Saved entries:
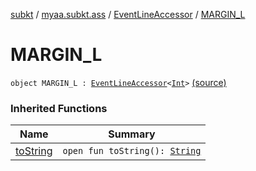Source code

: [subkt](../../index.md) / [myaa.subkt.ass](../index.md) / [EventLineAccessor](index.md) / [MARGIN_L](./-m-a-r-g-i-n_-l.md)

# MARGIN_L

`object MARGIN_L : `[`EventLineAccessor`](index.md)`<`[`Int`](https://kotlinlang.org/api/latest/jvm/stdlib/kotlin/-int/index.html)`>` [(source)](https://github.com/Myaamori/SubKt/blob/0.1.19/src/main/kotlin/myaa/subkt/ass/parser.kt#L440)

### Inherited Functions

| Name | Summary |
|---|---|
| [toString](to-string.md) | `open fun toString(): `[`String`](https://kotlinlang.org/api/latest/jvm/stdlib/kotlin/-string/index.html) |
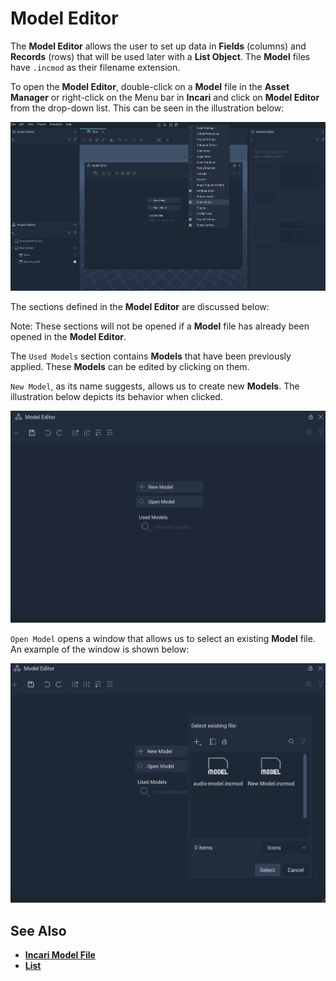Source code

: # Model Editor

The **Model Editor** allows the user to set up data in **Fields** \(columns\) and **Records** \(rows\) that will be used later with a **List Object**. The **Model** files have `.incmod` as their filename extension.

To open the **Model Editor**, double-click on a **Model** file in the **Asset Manager** or right-click on the Menu bar in **Incari** and click on **Model Editor** from the drop-down list. This can be seen in the illustration below:

![](../.gitbook/assets/modeleditorimage120232.png)

The sections defined in the **Model Editor** are discussed below:

Note: These sections will not be opened if a **Model** file has already been opened in the **Model Editor**.

The `Used Models` section contains **Models** that have been previously applied. These **Models** can be edited by clicking on them.

`New Model`, as its name suggests, allows us to create new **Models**. The illustration below depicts its behavior when clicked.

![](../.gitbook/assets/modeleditorimage220232.gif)

`Open Model` opens a window that allows us to select an existing **Model** file. An example of the window is shown below:

![](../.gitbook/assets/modeleditorimage320232.png)

## See Also

* [**Incari Model File**](https://docs.incari.com/incari-studio/v/2021.3-unreleased/objects-and-types/scene-objects/list-widget#incari-model-file)
* [**List**](../toolbox/events/list/)

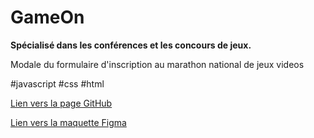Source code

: # GameOn

**Spécialisé dans les conférences et les concours de jeux.**

Modale du formulaire d'inscription au marathon national de jeux videos

#javascript #css #html

[Lien vers la page GitHub](https://gylgyl2000.github.io/GameOn-website-FR/)

[Lien vers la maquette Figma](https://www.figma.com/file/B7NKBDvSI18uoMLJgpnh48/UI-Design-GameOn-FR?node-id=106%3A630)

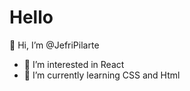 # Hello
 👋 Hi, I’m @JefriPilarte
- 👀 I’m interested in React
- 🌱 I’m currently learning CSS and Html
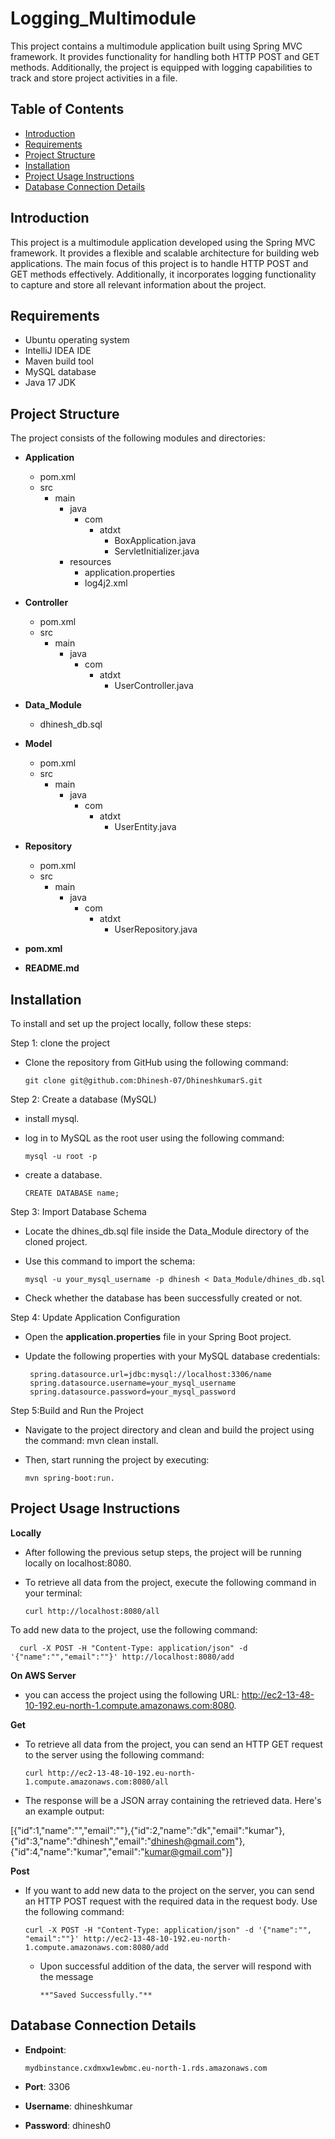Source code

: # Logging_Multimodule

This project contains a multimodule application built using Spring MVC framework. It provides functionality for handling both HTTP POST and GET methods. Additionally, the project is equipped with logging capabilities to track and store project activities in a file.

## Table of Contents

- [Introduction](#introduction)
- [Requirements](#requirements)
- [Project Structure](#project-structure)
- [Installation](#installation)
- [Project Usage Instructions](#project-usage-instructions)
- [Database Connection Details](#database-connection-details)


## Introduction

This project is a multimodule application developed using the Spring MVC framework. It provides a flexible and scalable architecture for building web applications. The main focus of this project is to handle HTTP POST and GET methods effectively. Additionally, it incorporates logging functionality to capture and store all relevant information about the project.

## Requirements

- Ubuntu operating system
- IntelliJ IDEA IDE
- Maven build tool
- MySQL database
- Java 17 JDK


## Project Structure


The project consists of the following modules and directories:

- **Application**
    - pom.xml
    - src
        - main
            - java
                - com
                    - atdxt
                        - BoxApplication.java
                        - ServletInitializer.java
            - resources
                - application.properties
                - log4j2.xml

- **Controller**
    - pom.xml
    - src
        - main
            - java
                - com
                    - atdxt
                        - UserController.java

- **Data_Module**
    - dhinesh_db.sql

- **Model**
    - pom.xml
    - src
        - main
            - java
                - com
                    - atdxt
                        - UserEntity.java

- **Repository**
    - pom.xml
    - src
        - main
            - java
                - com
                    - atdxt
                        - UserRepository.java

- **pom.xml**
- **README.md**

## Installation

To install and set up the project locally, follow these steps:



Step 1: clone the project
- Clone the repository from GitHub using the following command:

      git clone git@github.com:Dhinesh-07/DhineshkumarS.git

Step 2: Create a database (MySQL)
- install mysql.
- log in to MySQL as the root user using the following command:

      mysql -u root -p
- create a database.

      CREATE DATABASE name;

Step 3: Import Database Schema
- Locate the dhines_db.sql file inside the Data_Module directory of the cloned project.
- Use this command to import the schema:

      mysql -u your_mysql_username -p dhinesh < Data_Module/dhines_db.sql
- Check whether the database has been successfully created or not.

Step 4: Update Application Configuration

- Open the **application.properties** file in your Spring Boot project.
- Update the following properties with your MySQL database credentials:

       spring.datasource.url=jdbc:mysql://localhost:3306/name
       spring.datasource.username=your_mysql_username
       spring.datasource.password=your_mysql_password

Step 5:Build and Run the Project
- Navigate to the project directory and clean and build the project using the command: mvn clean install.
- Then, start running the project by executing:

      mvn spring-boot:run.


## Project Usage Instructions

**Locally**

- After following the previous setup steps, the project will be running locally on localhost:8080.
- To retrieve all data from the project, execute the following command in your terminal:

      curl http://localhost:8080/all

To add new data to the project, use the following command:

      curl -X POST -H "Content-Type: application/json" -d '{"name":"","email":""}' http://localhost:8080/add



**On AWS Server**
- you can access the project using the following URL: http://ec2-13-48-10-192.eu-north-1.compute.amazonaws.com:8080.


**Get**

- To retrieve all data from the project, you can send an HTTP GET request to the server using the following command:

      curl http://ec2-13-48-10-192.eu-north-1.compute.amazonaws.com:8080/all

- The response will be a JSON array containing the retrieved data. Here's an example output:

[{"id":1,"name":"","email":""},{"id":2,"name":"dk","email":"kumar"},{"id":3,"name":"dhinesh","email":"dhinesh@gmail.com"},{"id":4,"name":"kumar","email":"kumar@gmail.com"}]


**Post**

- If you want to add new data to the project on the server, you can send an HTTP POST request with the required data in the request body. Use the following command:

      curl -X POST -H "Content-Type: application/json" -d '{"name":"", "email":""}' http://ec2-13-48-10-192.eu-north-1.compute.amazonaws.com:8080/add

  - Upon successful addition of the data, the server will respond with the message
             
        **"Saved Successfully."**

## Database Connection Details

- **Endpoint**:                            
                  
      mydbinstance.cxdmxw1ewbmc.eu-north-1.rds.amazonaws.com

- **Port**: 3306
- **Username**: dhineshkumar
- **Password**: dhinesh0

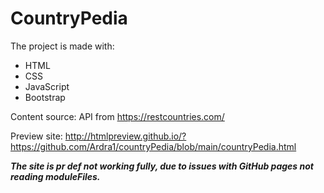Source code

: # CountryPedia
The project is made with:
- HTML
- CSS
- JavaScript
- Bootstrap
  
Content source: API from https://restcountries.com/

Preview site: http://htmlpreview.github.io/?https://github.com/Ardra1/countryPedia/blob/main/countryPedia.html

***The site is pr def not working fully, due to issues with GitHub pages not reading moduleFiles.***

■ YOUR TASK ■
Output the records above in their entirety and exactly, leaving out all images.

■ SOLUTION FOR THIS TASK ■
Source code

: [subkt](../../index.md) / [myaa.subkt.ass](../index.md) / [EventLineAccessor](index.md) / [MARGIN_L](./-m-a-r-g-i-n_-l.md)

# MARGIN_L

`object MARGIN_L : `[`EventLineAccessor`](index.md)`<`[`Int`](https://kotlinlang.org/api/latest/jvm/stdlib/kotlin/-int/index.html)`>` [(source)](https://github.com/Myaamori/SubKt/blob/0.1.19/src/main/kotlin/myaa/subkt/ass/parser.kt#L440)

### Inherited Functions

| Name | Summary |
|---|---|
| [toString](to-string.md) | `open fun toString(): `[`String`](https://kotlinlang.org/api/latest/jvm/stdlib/kotlin/-string/index.html) |
Source code

: # Model Editor

The **Model Editor** allows the user to set up data in **Fields** \(columns\) and **Records** \(rows\) that will be used later with a **List Object**. The **Model** files have `.incmod` as their filename extension.

To open the **Model Editor**, double-click on a **Model** file in the **Asset Manager** or right-click on the Menu bar in **Incari** and click on **Model Editor** from the drop-down list. This can be seen in the illustration below:

![](../.gitbook/assets/modeleditorimage120232.png)

The sections defined in the **Model Editor** are discussed below:

Note: These sections will not be opened if a **Model** file has already been opened in the **Model Editor**.

The `Used Models` section contains **Models** that have been previously applied. These **Models** can be edited by clicking on them.

`New Model`, as its name suggests, allows us to create new **Models**. The illustration below depicts its behavior when clicked.

![](../.gitbook/assets/modeleditorimage220232.gif)

`Open Model` opens a window that allows us to select an existing **Model** file. An example of the window is shown below:

![](../.gitbook/assets/modeleditorimage320232.png)

## See Also

* [**Incari Model File**](https://docs.incari.com/incari-studio/v/2021.3-unreleased/objects-and-types/scene-objects/list-widget#incari-model-file)
* [**List**](../toolbox/events/list/)

Source code

: # GameOn

**Spécialisé dans les conférences et les concours de jeux.**

Modale du formulaire d'inscription au marathon national de jeux videos

#javascript #css #html

[Lien vers la page GitHub](https://gylgyl2000.github.io/GameOn-website-FR/)

[Lien vers la maquette Figma](https://www.figma.com/file/B7NKBDvSI18uoMLJgpnh48/UI-Design-GameOn-FR?node-id=106%3A630)

 # Hello
 👋 Hi, I’m @JefriPilarte
- 👀 I’m interested in React
- 🌱 I’m currently learning CSS and Html
Source code

: # Logging_Multimodule

This project contains a multimodule application built using Spring MVC framework. It provides functionality for handling both HTTP POST and GET methods. Additionally, the project is equipped with logging capabilities to track and store project activities in a file.

## Table of Contents

- [Introduction](#introduction)
- [Requirements](#requirements)
- [Project Structure](#project-structure)
- [Installation](#installation)
- [Project Usage Instructions](#project-usage-instructions)
- [Database Connection Details](#database-connection-details)


## Introduction

This project is a multimodule application developed using the Spring MVC framework. It provides a flexible and scalable architecture for building web applications. The main focus of this project is to handle HTTP POST and GET methods effectively. Additionally, it incorporates logging functionality to capture and store all relevant information about the project.

## Requirements

- Ubuntu operating system
- IntelliJ IDEA IDE
- Maven build tool
- MySQL database
- Java 17 JDK


## Project Structure


The project consists of the following modules and directories:

- **Application**
    - pom.xml
    - src
        - main
            - java
                - com
                    - atdxt
                        - BoxApplication.java
                        - ServletInitializer.java
            - resources
                - application.properties
                - log4j2.xml

- **Controller**
    - pom.xml
    - src
        - main
            - java
                - com
                    - atdxt
                        - UserController.java

- **Data_Module**
    - dhinesh_db.sql

- **Model**
    - pom.xml
    - src
        - main
            - java
                - com
                    - atdxt
                        - UserEntity.java

- **Repository**
    - pom.xml
    - src
        - main
            - java
                - com
                    - atdxt
                        - UserRepository.java

- **pom.xml**
- **README.md**

## Installation

To install and set up the project locally, follow these steps:



Step 1: clone the project
- Clone the repository from GitHub using the following command:

      git clone git@github.com:Dhinesh-07/DhineshkumarS.git

Step 2: Create a database (MySQL)
- install mysql.
- log in to MySQL as the root user using the following command:

      mysql -u root -p
- create a database.

      CREATE DATABASE name;

Step 3: Import Database Schema
- Locate the dhines_db.sql file inside the Data_Module directory of the cloned project.
- Use this command to import the schema:

      mysql -u your_mysql_username -p dhinesh < Data_Module/dhines_db.sql
- Check whether the database has been successfully created or not.

Step 4: Update Application Configuration

- Open the **application.properties** file in your Spring Boot project.
- Update the following properties with your MySQL database credentials:

       spring.datasource.url=jdbc:mysql://localhost:3306/name
       spring.datasource.username=your_mysql_username
       spring.datasource.password=your_mysql_password

Step 5:Build and Run the Project
- Navigate to the project directory and clean and build the project using the command: mvn clean install.
- Then, start running the project by executing:

      mvn spring-boot:run.


## Project Usage Instructions

**Locally**

- After following the previous setup steps, the project will be running locally on localhost:8080.
- To retrieve all data from the project, execute the following command in your terminal:

      curl http://localhost:8080/all

To add new data to the project, use the following command:

      curl -X POST -H "Content-Type: application/json" -d '{"name":"","email":""}' http://localhost:8080/add



**On AWS Server**
- you can access the project using the following URL: http://ec2-13-48-10-192.eu-north-1.compute.amazonaws.com:8080.


**Get**

- To retrieve all data from the project, you can send an HTTP GET request to the server using the following command:

      curl http://ec2-13-48-10-192.eu-north-1.compute.amazonaws.com:8080/all

- The response will be a JSON array containing the retrieved data. Here's an example output:

[{"id":1,"name":"","email":""},{"id":2,"name":"dk","email":"kumar"},{"id":3,"name":"dhinesh","email":"dhinesh@gmail.com"},{"id":4,"name":"kumar","email":"kumar@gmail.com"}]


**Post**

- If you want to add new data to the project on the server, you can send an HTTP POST request with the required data in the request body. Use the following command:

      curl -X POST -H "Content-Type: application/json" -d '{"name":"", "email":""}' http://ec2-13-48-10-192.eu-north-1.compute.amazonaws.com:8080/add

  - Upon successful addition of the data, the server will respond with the message
             
        **"Saved Successfully."**

## Database Connection Details

- **Endpoint**:                            
                  
      mydbinstance.cxdmxw1ewbmc.eu-north-1.rds.amazonaws.com

- **Port**: 3306
- **Username**: dhineshkumar
- **Password**: dhinesh0

Source code

: # CountryPedia
The project is made with:
- HTML
- CSS
- JavaScript
- Bootstrap
  
Content source: API from https://restcountries.com/

Preview site: http://htmlpreview.github.io/?https://github.com/Ardra1/countryPedia/blob/main/countryPedia.html

***The site is pr def not working fully, due to issues with GitHub pages not reading moduleFiles.***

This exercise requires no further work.